I didn't have enough money to buy my own computer other than a Sinclair ZX-81 which I didn't want. By 1980 I scraped together $350 and bought an ATARI 400 on a Father's Day sale. I jokingly think that I bought my dad a gift that would keep him from having me living in his basement. By the time I was through with the 400 it had 48K of memory, the vendor said it could only have 16K. I had replaced the membrane keyboard with an inline, full travel one.

Around that time my high school had invested in dozens of Japanese Z80 micros using CP/M and someone slipped me a copy of Sorcim Pascal/M; I didn't find out that it was an expensive product until I was reading old computer magazines online and saw the price in an ad. That's how I was able to learn Pascal as my second computer language in the same year.

BYTE magazine was always pushing UNIX and that was the second wave of propaganda. By 1982 or 1983 I had a rudimentary C compiler on the 400. I traded up to an ATARI 512 with a 68000.

I was sexually harassed at work by my boss. It was at a university health science library. He said to my face "I really want a lover I can [bang] all night". I was very against the idea of sleeping with a boss. I get delayed reactions to things. Eventually I took it out on him. There was one AT&T UNIX PC (a mc68010 with an external MMU to do demand paging not a PeeCee) running SysVR3 but with pagedaemon, the BSD name, not vhand, the SysV name, for the page reclamation process. My boss had vague plans to use it for a library database someday. It uses MFM drives which are meant for PC AT where there is infrequent disk access. There is very high disk activity while running UNIX with only 1MB of RAM, maybe 740KB that's not in use by the kernel. The drive didn't last long, I had to replace the 20MB one, this time with a 40MB drive. A library database on that rig would have gone up in smoke.

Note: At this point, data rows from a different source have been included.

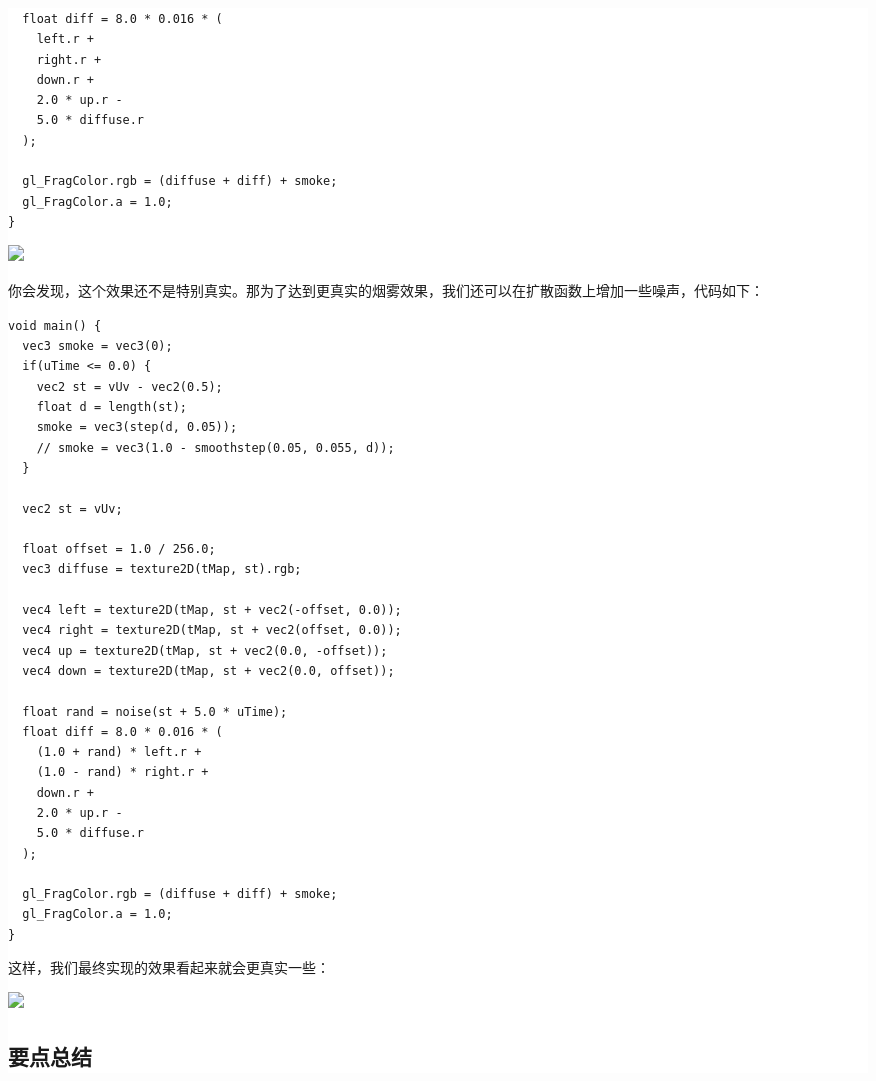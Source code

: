       float diff = 8.0 * 0.016 * (
        left.r + 
        right.r + 
        down.r + 
        2.0 * up.r - 
        5.0 * diffuse.r
      );
    
      gl_FragColor.rgb = (diffuse + diff) + smoke;
      gl_FragColor.a = 1.0;
    }
    
    

![](https://static001.geekbang.org/resource/image/81/27/816c8798dbe1bd0999c225fa068d8e27.gif)

你会发现，这个效果还不是特别真实。那为了达到更真实的烟雾效果，我们还可以在扩散函数上增加一些噪声，代码如下：

    
    
    void main() {
      vec3 smoke = vec3(0);
      if(uTime <= 0.0) {
        vec2 st = vUv - vec2(0.5);
        float d = length(st);
        smoke = vec3(step(d, 0.05));
        // smoke = vec3(1.0 - smoothstep(0.05, 0.055, d));
      }
    
      vec2 st = vUv;
    
      float offset = 1.0 / 256.0;
      vec3 diffuse = texture2D(tMap, st).rgb;
    
      vec4 left = texture2D(tMap, st + vec2(-offset, 0.0));
      vec4 right = texture2D(tMap, st + vec2(offset, 0.0));
      vec4 up = texture2D(tMap, st + vec2(0.0, -offset));
      vec4 down = texture2D(tMap, st + vec2(0.0, offset));
    
      float rand = noise(st + 5.0 * uTime);
      float diff = 8.0 * 0.016 * (
        (1.0 + rand) * left.r + 
        (1.0 - rand) * right.r + 
        down.r + 
        2.0 * up.r - 
        5.0 * diffuse.r
      );
    
      gl_FragColor.rgb = (diffuse + diff) + smoke;
      gl_FragColor.a = 1.0;
    }
    

这样，我们最终实现的效果看起来就会更真实一些：

![](https://static001.geekbang.org/resource/image/aa/1c/aa617ae27b63fc4687279a17298a721c.gif)

## 要点总结
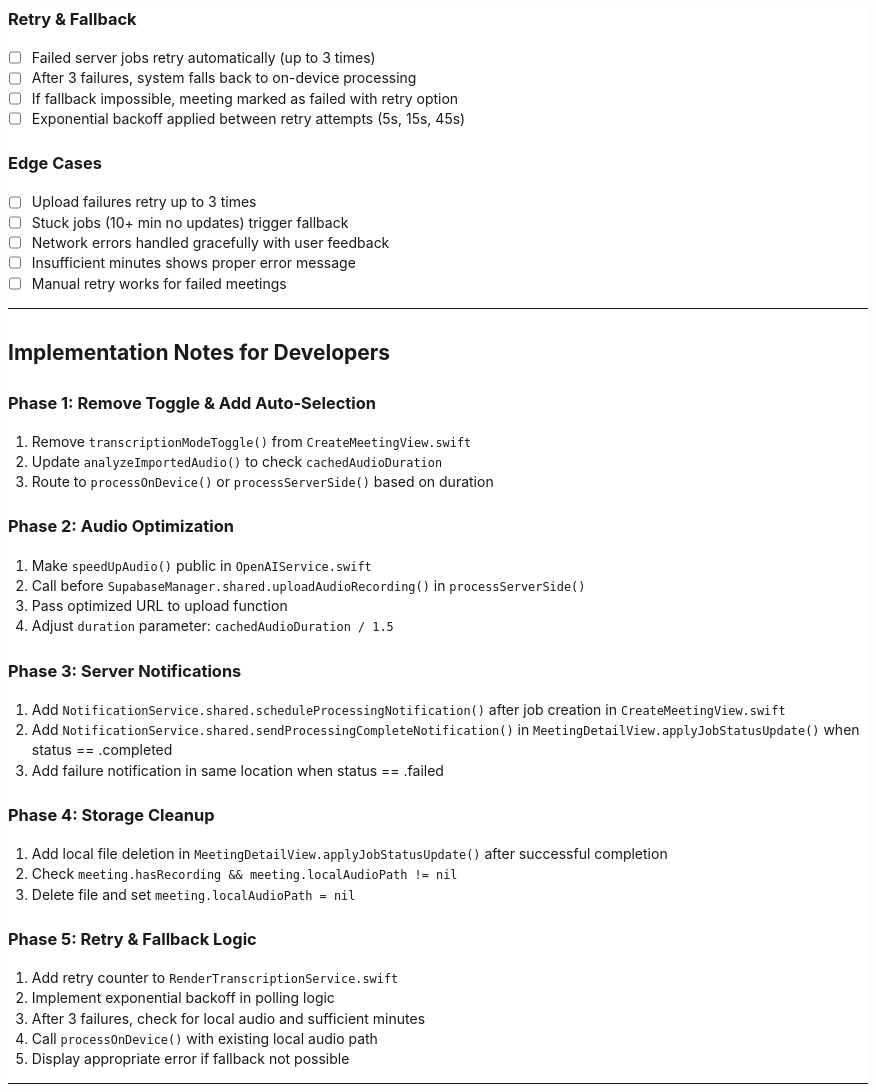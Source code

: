 ### Retry & Fallback

- [ ] Failed server jobs retry automatically (up to 3 times)
- [ ] After 3 failures, system falls back to on-device processing
- [ ] If fallback impossible, meeting marked as failed with retry option
- [ ] Exponential backoff applied between retry attempts (5s, 15s, 45s)

### Edge Cases

- [ ] Upload failures retry up to 3 times
- [ ] Stuck jobs (10+ min no updates) trigger fallback
- [ ] Network errors handled gracefully with user feedback
- [ ] Insufficient minutes shows proper error message
- [ ] Manual retry works for failed meetings

---

## Implementation Notes for Developers

### Phase 1: Remove Toggle & Add Auto-Selection
1. Remove `transcriptionModeToggle()` from `CreateMeetingView.swift`
2. Update `analyzeImportedAudio()` to check `cachedAudioDuration`
3. Route to `processOnDevice()` or `processServerSide()` based on duration

### Phase 2: Audio Optimization
1. Make `speedUpAudio()` public in `OpenAIService.swift`
2. Call before `SupabaseManager.shared.uploadAudioRecording()` in `processServerSide()`
3. Pass optimized URL to upload function
4. Adjust `duration` parameter: `cachedAudioDuration / 1.5`

### Phase 3: Server Notifications
1. Add `NotificationService.shared.scheduleProcessingNotification()` after job creation in `CreateMeetingView.swift`
2. Add `NotificationService.shared.sendProcessingCompleteNotification()` in `MeetingDetailView.applyJobStatusUpdate()` when status == .completed
3. Add failure notification in same location when status == .failed

### Phase 4: Storage Cleanup
1. Add local file deletion in `MeetingDetailView.applyJobStatusUpdate()` after successful completion
2. Check `meeting.hasRecording && meeting.localAudioPath != nil`
3. Delete file and set `meeting.localAudioPath = nil`

### Phase 5: Retry & Fallback Logic
1. Add retry counter to `RenderTranscriptionService.swift`
2. Implement exponential backoff in polling logic
3. After 3 failures, check for local audio and sufficient minutes
4. Call `processOnDevice()` with existing local audio path
5. Display appropriate error if fallback not possible

---
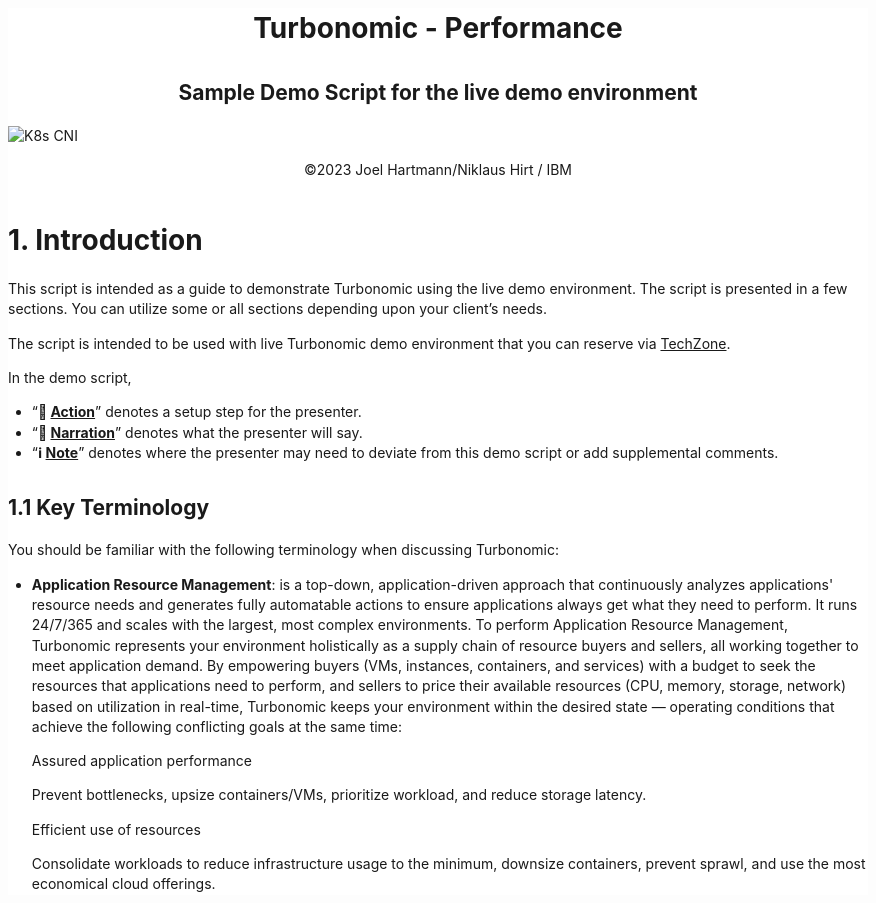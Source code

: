 

<center> <h1>Turbonomic - Performance</h1> </center>
<center> <h2>Sample Demo Script for the live demo environment</h2> </center>




![K8s CNI](./demo/00_aimanager_insights.png)

<center> ©2023 Joel Hartmann/Niklaus Hirt / IBM </center>




# 1. Introduction

This script is intended as a guide to demonstrate Turbonomic using the live demo environment. The script is presented in a few sections. You can utilize some or all sections depending upon your client’s needs. 

The script is intended to be used with live Turbonomic demo environment that you can reserve via [TechZone](https://techzone.ibm.com/collection/turbonomic-application-resource-management-demo-assets/resources).


In the demo script, 

- “**🚀 <u>Action</u>**” denotes a setup step for the presenter.
- “**📣 <u>Narration</u>**” denotes what the presenter will say. 
- “**ℹ️ <u>Note</u>**” denotes where the presenter may need to deviate from this demo script or add supplemental comments.

<div style="page-break-after: always;"></div>



## 1.1 Key Terminology
You should be familiar with the following terminology when discussing Turbonomic:


- **Application Resource Management**: is a top-down, application-driven approach that continuously analyzes applications' resource needs and generates fully automatable actions to ensure applications always get what they need to perform. It runs 24/7/365 and scales with the largest, most complex environments.
   To perform Application Resource Management, Turbonomic represents your environment holistically as a supply chain of resource buyers and sellers, all working together to meet application demand. By empowering buyers (VMs, instances, containers, and services) with a budget to seek the resources that applications need to perform, and sellers to price their available resources (CPU, memory, storage, network) based on utilization in real-time, Turbonomic keeps your environment within the desired state — operating conditions that achieve the following conflicting goals at the same time:

   Assured application performance

   Prevent bottlenecks, upsize containers/VMs, prioritize workload, and reduce storage latency.

   Efficient use of resources

   Consolidate workloads to reduce infrastructure usage to the minimum, downsize containers, prevent sprawl, and use the most economical cloud offerings.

I brought a black garbage bag to work and put the UNIX PC in it and placed it outside the door. I came back at night when the office was locked up but the computer was still there in the bag. I took it home. Sometimes I wonder what it would have been like the other way if I had gone home with him and we ran Ingres on the UNIX PC until it croaked.

So I had a UNIX system by 1985 or so. I did some freelancing, I had a software title on the market in 1985 through a company which was run by a nice man and wife. People would send them software since they marketed that. If they didn't like something then I could have it. I got a copy of David Beckmeyer's Micro-RTX and MT-Cshell, a unix-like environment for the ATARI ST. I later installed MINIX on the ATARI ST.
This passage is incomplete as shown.